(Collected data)
▼
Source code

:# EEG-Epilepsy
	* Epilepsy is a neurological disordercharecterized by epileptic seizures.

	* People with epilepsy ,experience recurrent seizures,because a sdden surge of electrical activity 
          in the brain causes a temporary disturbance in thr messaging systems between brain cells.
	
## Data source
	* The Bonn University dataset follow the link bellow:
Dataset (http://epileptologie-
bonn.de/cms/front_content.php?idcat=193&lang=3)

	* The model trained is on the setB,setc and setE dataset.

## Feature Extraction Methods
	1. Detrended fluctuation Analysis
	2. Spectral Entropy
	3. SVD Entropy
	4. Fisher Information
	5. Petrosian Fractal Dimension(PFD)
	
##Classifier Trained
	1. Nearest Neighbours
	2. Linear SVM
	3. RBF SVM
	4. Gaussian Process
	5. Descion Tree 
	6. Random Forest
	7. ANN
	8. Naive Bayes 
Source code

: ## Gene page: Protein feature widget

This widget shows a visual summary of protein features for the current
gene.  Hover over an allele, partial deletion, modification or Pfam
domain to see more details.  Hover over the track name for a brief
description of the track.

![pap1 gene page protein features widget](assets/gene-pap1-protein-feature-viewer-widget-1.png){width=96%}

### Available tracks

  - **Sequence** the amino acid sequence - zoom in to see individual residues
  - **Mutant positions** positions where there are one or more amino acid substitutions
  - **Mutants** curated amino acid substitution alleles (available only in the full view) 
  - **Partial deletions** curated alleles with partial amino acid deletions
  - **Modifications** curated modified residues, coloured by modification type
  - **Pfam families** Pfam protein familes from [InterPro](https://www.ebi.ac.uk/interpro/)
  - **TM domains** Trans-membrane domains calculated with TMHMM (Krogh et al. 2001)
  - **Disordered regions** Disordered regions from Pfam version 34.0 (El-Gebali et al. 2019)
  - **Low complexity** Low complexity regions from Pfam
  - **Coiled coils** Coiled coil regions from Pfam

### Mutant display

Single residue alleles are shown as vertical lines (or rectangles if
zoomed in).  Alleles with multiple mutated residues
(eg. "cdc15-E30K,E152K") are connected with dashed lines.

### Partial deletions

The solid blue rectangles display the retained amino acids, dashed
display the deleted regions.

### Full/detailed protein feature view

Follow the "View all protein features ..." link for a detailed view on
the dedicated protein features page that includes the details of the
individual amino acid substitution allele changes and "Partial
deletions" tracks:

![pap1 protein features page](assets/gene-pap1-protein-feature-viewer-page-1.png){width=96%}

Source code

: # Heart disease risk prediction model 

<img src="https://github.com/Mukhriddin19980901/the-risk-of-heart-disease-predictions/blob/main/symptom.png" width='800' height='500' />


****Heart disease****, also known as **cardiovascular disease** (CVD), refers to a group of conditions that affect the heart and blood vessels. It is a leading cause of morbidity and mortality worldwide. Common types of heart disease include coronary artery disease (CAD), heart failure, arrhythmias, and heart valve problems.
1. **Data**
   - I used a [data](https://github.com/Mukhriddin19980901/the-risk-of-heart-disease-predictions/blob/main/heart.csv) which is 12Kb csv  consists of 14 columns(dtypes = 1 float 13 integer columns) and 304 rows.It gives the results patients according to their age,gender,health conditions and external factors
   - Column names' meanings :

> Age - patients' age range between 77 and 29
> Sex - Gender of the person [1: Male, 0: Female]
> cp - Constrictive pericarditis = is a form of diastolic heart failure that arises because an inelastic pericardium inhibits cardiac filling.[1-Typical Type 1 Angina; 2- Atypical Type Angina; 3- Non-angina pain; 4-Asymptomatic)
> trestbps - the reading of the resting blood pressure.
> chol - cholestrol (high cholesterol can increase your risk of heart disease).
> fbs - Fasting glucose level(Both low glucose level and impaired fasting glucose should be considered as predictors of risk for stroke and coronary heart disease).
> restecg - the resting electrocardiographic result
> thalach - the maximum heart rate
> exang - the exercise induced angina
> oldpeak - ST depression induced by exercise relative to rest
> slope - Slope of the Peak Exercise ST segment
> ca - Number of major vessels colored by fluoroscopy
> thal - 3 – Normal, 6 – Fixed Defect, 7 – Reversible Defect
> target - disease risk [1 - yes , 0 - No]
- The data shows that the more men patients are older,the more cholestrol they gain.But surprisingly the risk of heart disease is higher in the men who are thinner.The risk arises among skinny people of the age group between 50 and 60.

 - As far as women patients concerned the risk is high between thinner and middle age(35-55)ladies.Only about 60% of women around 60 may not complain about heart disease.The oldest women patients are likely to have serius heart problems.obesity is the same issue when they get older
▲
Among the lines above, find those containing the word "over" and copy each.

— ANSWER TO THIS EXERCISE —
gene.  Hover over an allele, partial deletion, modification or Pfam
domain to see more details.  Hover over the track name for a brief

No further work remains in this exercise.